═════ Extracted information ═════

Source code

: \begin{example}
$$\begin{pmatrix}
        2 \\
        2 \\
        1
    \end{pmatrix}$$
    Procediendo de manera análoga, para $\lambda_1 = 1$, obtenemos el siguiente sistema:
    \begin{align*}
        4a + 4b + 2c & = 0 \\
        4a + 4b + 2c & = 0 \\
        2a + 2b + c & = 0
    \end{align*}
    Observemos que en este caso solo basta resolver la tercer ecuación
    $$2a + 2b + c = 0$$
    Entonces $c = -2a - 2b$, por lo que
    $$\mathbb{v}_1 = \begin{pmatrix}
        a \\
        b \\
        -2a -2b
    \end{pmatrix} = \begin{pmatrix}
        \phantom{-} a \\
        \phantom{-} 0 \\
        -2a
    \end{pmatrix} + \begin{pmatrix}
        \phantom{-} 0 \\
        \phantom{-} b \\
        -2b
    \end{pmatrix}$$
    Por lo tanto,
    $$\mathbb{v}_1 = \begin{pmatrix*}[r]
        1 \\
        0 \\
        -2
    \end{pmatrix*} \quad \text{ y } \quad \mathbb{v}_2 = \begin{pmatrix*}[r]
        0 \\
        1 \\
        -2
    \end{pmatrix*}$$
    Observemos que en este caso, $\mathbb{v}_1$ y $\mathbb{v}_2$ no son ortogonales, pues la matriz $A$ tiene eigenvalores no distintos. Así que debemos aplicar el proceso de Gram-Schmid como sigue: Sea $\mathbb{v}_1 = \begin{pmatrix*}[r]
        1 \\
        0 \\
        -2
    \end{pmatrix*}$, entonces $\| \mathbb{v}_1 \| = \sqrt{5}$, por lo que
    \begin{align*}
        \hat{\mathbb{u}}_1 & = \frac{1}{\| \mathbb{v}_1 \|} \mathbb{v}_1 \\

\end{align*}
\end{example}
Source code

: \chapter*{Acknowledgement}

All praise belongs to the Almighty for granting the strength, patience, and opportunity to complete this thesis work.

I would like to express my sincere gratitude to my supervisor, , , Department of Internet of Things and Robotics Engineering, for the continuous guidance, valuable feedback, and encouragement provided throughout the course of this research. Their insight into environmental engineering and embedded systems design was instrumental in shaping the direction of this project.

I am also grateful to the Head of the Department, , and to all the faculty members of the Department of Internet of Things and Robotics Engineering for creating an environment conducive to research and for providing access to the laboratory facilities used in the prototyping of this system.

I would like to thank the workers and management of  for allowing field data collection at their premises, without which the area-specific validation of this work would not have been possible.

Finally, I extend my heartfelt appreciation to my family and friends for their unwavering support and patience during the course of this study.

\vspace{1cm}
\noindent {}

═════
═════ Extracted information ═════

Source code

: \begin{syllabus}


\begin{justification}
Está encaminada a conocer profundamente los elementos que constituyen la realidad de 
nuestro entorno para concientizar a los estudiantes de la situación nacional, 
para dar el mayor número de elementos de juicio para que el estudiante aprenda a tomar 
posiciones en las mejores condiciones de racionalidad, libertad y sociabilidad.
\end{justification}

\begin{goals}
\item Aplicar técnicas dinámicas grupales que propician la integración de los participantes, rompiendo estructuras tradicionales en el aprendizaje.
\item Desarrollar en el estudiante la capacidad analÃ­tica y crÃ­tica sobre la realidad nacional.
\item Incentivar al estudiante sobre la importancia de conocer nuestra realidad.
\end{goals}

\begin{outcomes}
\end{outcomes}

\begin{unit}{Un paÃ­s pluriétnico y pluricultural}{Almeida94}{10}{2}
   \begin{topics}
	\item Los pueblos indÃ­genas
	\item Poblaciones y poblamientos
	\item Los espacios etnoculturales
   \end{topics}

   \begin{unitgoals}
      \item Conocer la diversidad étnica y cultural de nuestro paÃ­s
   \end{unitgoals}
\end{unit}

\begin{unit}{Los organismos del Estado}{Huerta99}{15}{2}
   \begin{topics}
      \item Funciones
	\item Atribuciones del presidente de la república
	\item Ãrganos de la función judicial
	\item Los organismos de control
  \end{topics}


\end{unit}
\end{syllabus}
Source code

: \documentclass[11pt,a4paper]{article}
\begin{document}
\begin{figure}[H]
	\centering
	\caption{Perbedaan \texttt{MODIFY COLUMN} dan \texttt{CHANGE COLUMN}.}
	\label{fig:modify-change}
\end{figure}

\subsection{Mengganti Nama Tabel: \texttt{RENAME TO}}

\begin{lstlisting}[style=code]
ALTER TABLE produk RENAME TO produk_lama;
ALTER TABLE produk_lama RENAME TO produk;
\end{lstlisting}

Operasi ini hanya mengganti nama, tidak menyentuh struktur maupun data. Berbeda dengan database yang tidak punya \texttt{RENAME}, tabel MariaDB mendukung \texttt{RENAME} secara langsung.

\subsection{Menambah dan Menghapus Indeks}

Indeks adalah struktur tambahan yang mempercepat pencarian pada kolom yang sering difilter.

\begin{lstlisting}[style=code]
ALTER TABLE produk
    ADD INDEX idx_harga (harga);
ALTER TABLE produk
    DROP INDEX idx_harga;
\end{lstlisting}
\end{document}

═════
═════ Extracted information ═════

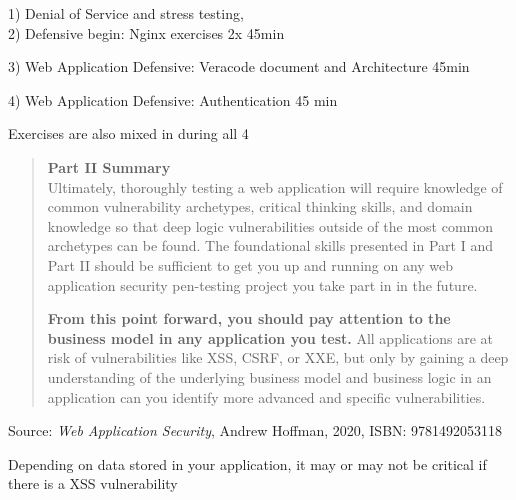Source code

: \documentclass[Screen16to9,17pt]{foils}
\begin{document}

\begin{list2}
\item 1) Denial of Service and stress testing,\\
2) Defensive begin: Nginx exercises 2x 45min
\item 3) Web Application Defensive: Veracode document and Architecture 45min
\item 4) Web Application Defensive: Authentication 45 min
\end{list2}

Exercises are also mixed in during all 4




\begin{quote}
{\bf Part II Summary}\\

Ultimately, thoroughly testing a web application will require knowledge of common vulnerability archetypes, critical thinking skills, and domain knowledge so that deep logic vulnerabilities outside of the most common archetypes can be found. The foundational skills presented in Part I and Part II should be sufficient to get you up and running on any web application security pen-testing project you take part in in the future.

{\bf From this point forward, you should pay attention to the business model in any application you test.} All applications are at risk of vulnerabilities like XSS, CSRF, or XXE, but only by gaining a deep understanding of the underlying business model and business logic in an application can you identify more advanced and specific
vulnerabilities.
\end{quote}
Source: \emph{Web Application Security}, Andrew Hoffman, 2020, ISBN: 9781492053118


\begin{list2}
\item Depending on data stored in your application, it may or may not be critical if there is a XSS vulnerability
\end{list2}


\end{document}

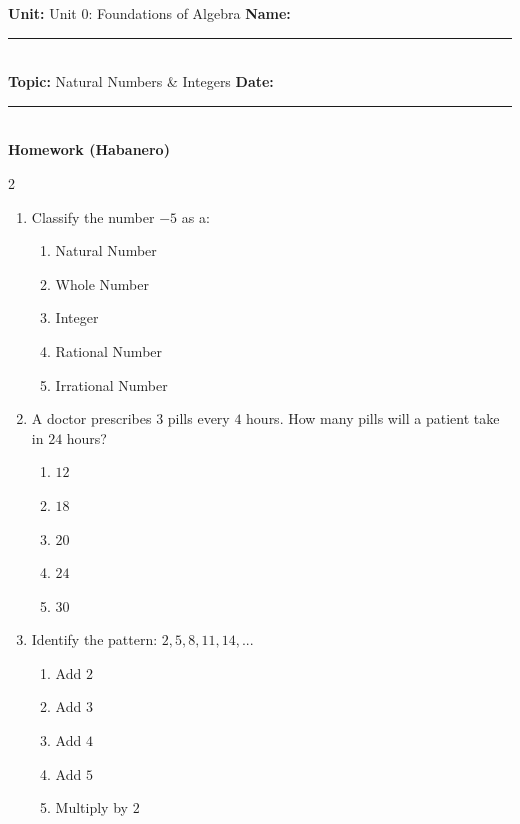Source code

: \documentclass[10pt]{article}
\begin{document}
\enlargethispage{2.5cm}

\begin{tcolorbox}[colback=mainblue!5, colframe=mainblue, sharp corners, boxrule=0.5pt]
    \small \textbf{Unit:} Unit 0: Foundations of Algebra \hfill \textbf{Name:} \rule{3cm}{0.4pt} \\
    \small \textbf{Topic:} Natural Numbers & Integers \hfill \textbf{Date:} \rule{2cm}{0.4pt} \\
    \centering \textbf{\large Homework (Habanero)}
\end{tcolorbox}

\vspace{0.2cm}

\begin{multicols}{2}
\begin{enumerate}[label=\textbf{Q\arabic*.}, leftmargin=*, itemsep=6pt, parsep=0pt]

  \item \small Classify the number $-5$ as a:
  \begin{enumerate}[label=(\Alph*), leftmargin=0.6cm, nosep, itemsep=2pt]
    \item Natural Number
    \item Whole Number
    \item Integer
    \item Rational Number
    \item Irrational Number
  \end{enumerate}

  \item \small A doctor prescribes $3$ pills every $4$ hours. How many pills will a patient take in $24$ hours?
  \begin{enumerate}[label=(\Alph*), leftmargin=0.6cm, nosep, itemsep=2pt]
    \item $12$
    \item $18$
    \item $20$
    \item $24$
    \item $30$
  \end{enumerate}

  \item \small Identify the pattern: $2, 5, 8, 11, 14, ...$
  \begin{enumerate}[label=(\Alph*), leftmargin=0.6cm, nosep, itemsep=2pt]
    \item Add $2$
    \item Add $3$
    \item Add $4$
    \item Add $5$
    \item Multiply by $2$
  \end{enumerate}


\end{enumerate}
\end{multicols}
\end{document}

═════

* _Work instructions_
Which lines in the records contain the word "small"? Copy each one.

* _Answer to the problem_
    \small \textbf{Unit:} Unit 0: Foundations of Algebra \hfill \textbf{Name:} \rule{3cm}{0.4pt} \\
    \small \textbf{Topic:} Natural Numbers & Integers \hfill \textbf{Date:} \rule{2cm}{0.4pt} \\
  \item \small Classify the number $-5$ as a:
  \item \small A doctor prescribes $3$ pills every $4$ hours. How many pills will a patient take in $24$ hours?
  \item \small Identify the pattern: $2, 5, 8, 11, 14, ...$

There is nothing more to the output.